A phase II trial of ponatinib and blinatumomab in adults with newly diagnosed Philadelphia chromosome–positive acute lymphoblastic leukemia (Ph+ ALL).

Abstract

e19013 Background: Ponatinib and blinatumomab are both active in Ph+ ALL. A combination of these agents may lead to durable remissions when given in the frontline setting and may eliminate the need for chemotherapy or stem cell transplant (SCT). Methods: In this phase II study, patients (pts) with newly diagnosed Ph+ ALL received up to 5 cycles of blinatumomab in combination with ponatinib, followed by ponatinib maintenance for at least 5 years.
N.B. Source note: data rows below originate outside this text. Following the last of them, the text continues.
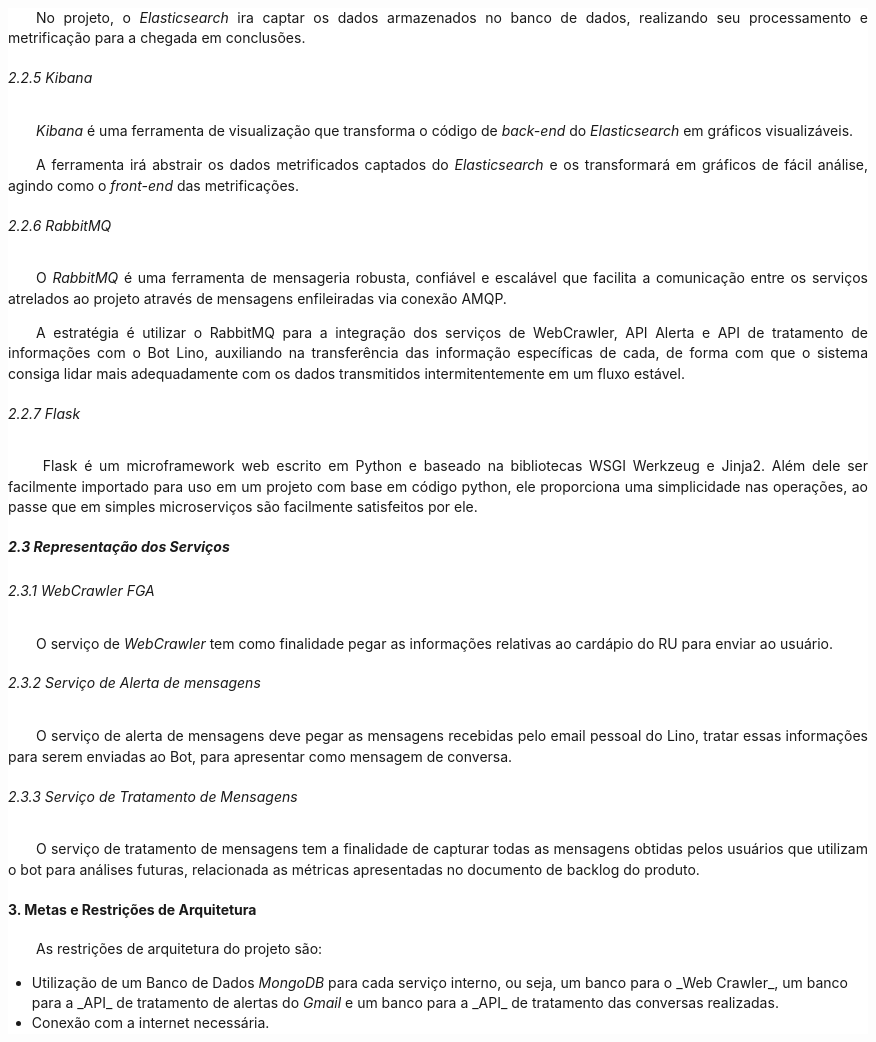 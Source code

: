 <p  align="justify">  &emsp;&emsp;No projeto, o <i>Elasticsearch</i> ira captar os dados armazenados no banco de dados, realizando seu processamento e metrificação para a chegada em conclusões.</p>

###### 2.2.5 Kibana

<p  align="justify">  &emsp;&emsp;<i>Kibana</i> é uma ferramenta de visualização que transforma o código de <i>back-end</i> do <i>Elasticsearch</i> em gráficos visualizáveis.</p>

<p  align="justify">  &emsp;&emsp;A ferramenta irá abstrair os dados metrificados captados do <i>Elasticsearch</i> e os transformará em gráficos de fácil análise, agindo como o <i>front-end</i> das metrificações.</p>

###### 2.2.6 RabbitMQ

<p align="justify">  &emsp;&emsp;O <i>RabbitMQ</i> é uma ferramenta de mensageria robusta, confiável e escalável que facilita a comunicação entre os serviços atrelados ao projeto através de mensagens enfileiradas via conexão AMQP.</p>
<p align="justify">  &emsp;&emsp;A estratégia é utilizar o RabbitMQ para a integração dos serviços de WebCrawler, API Alerta e API de tratamento de informações com o Bot Lino, auxiliando na transferência das informação específicas de cada, de forma com que o sistema consiga lidar mais adequadamente com os dados transmitidos intermitentemente em um fluxo estável.</p>

###### 2.2.7 Flask

<p align="justify">  &emsp;&emsp; Flask é um microframework web escrito em Python e baseado na bibliotecas WSGI Werkzeug e Jinja2. Além dele ser facilmente importado para uso em um projeto com base em código python, ele proporciona uma simplicidade nas operações, ao passe que em simples microserviços são facilmente satisfeitos por ele.</p>

##### 2.3 Representação dos Serviços

###### 2.3.1 WebCrawler FGA

<p align="justify">  &emsp;&emsp;O serviço de <i>WebCrawler</i> tem como finalidade pegar as informações relativas ao cardápio do RU para enviar ao usuário.</p>

###### 2.3.2 Serviço de Alerta de mensagens

<p align="justify">  &emsp;&emsp;O serviço de alerta de mensagens deve pegar as mensagens recebidas pelo email pessoal do Lino, tratar essas informações para serem enviadas ao Bot, para apresentar como mensagem de conversa.</p>

###### 2.3.3 Serviço de Tratamento de Mensagens

<p align="justify">  &emsp;&emsp;O serviço de tratamento de mensagens tem a finalidade de capturar todas as mensagens obtidas pelos usuários que utilizam o bot para análises futuras, relacionada as métricas apresentadas no documento de backlog do produto.</p>

#### 3. Metas e Restrições de Arquitetura

<p align="justify">  &emsp;&emsp;As restrições de arquitetura do projeto são:</p>

<html>
<ul>

<li> Utilização de um Banco de Dados <i>MongoDB</i> para cada serviço interno, ou seja, um banco para o _Web Crawler_, um banco para a _API_ de tratamento de alertas do <i>Gmail</i> e um banco para a _API_ de tratamento das conversas realizadas. </li>
<li> Conexão com a internet necessária. </li>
Ponatinib 30mg daily was given during cycle 1 and decreased to 15mg daily once a complete molecular response (CMR) was achieved. Pts also received 12 doses of prophylactic IT chemotherapy. Results: Between 2/2018 and 1/2023, 54 pts were with newly diagnosed Ph+ ALL were treated. Baseline characteristics are shown in the table. Among 35 pts evaluable for hematologic response, 23 (97%) achieved CR/CRi; 1 pt had early death. Among 48 pts evaluable for molecular response, 34 (71%) achieved CMR after 1 cycle, and 43 (90%) achieved CMR at any time. After 2 weeks of therapy, 18/35 tested pts (51%) achieved CMR in the peripheral blood. 34/38 tested pts (89%) achieved MRD negativity by next-generation sequencing at a level of 10-6. Four of these pts who were MRD-negative by NGS had detectable low-level BCR:ABL1 transcripts by PCR at the same time (ranging from 0.01% to 0.05%). The median follow-up is 16 months (range, 1-55 months). Three patients relapsed after a median of 9 months of remission (range, 8-23 months), 1 in bone marrow with new E225V mutation and 2 extramedullary-only. Three pts have died (1 from intracranial hemorrhage, 1 from post-procedural hemorrhage, and 1 from brain aneurysm). There have been no leukemia-related deaths, the estimated 2-year EFS and OS are both 90%. Only 1 pt underwent SCT in first remission; this pt was transplanted due to persistently low-level BCR:ABL1 positivity. Among the 47 pts in ongoing remission without SCT, the median duration of response is 15 months. Most side effects were grade 1-2 and were consistent with the known toxicity profile of the two agents. Ponatinib was discontinued in 2 patients due to possibly related adverse events (CVA and coronary stenosis in 1 pt each). Conclusions: The chemotherapy-free combination of ponatinib and blinatumomab is safe and effective in newly diagnosed Ph+ ALL, with high rates of MRD negativity. Encouraging duration of remission and OS has been observed without the need for SCT. Clinical trial information: NCT03263572 . [Table: see text]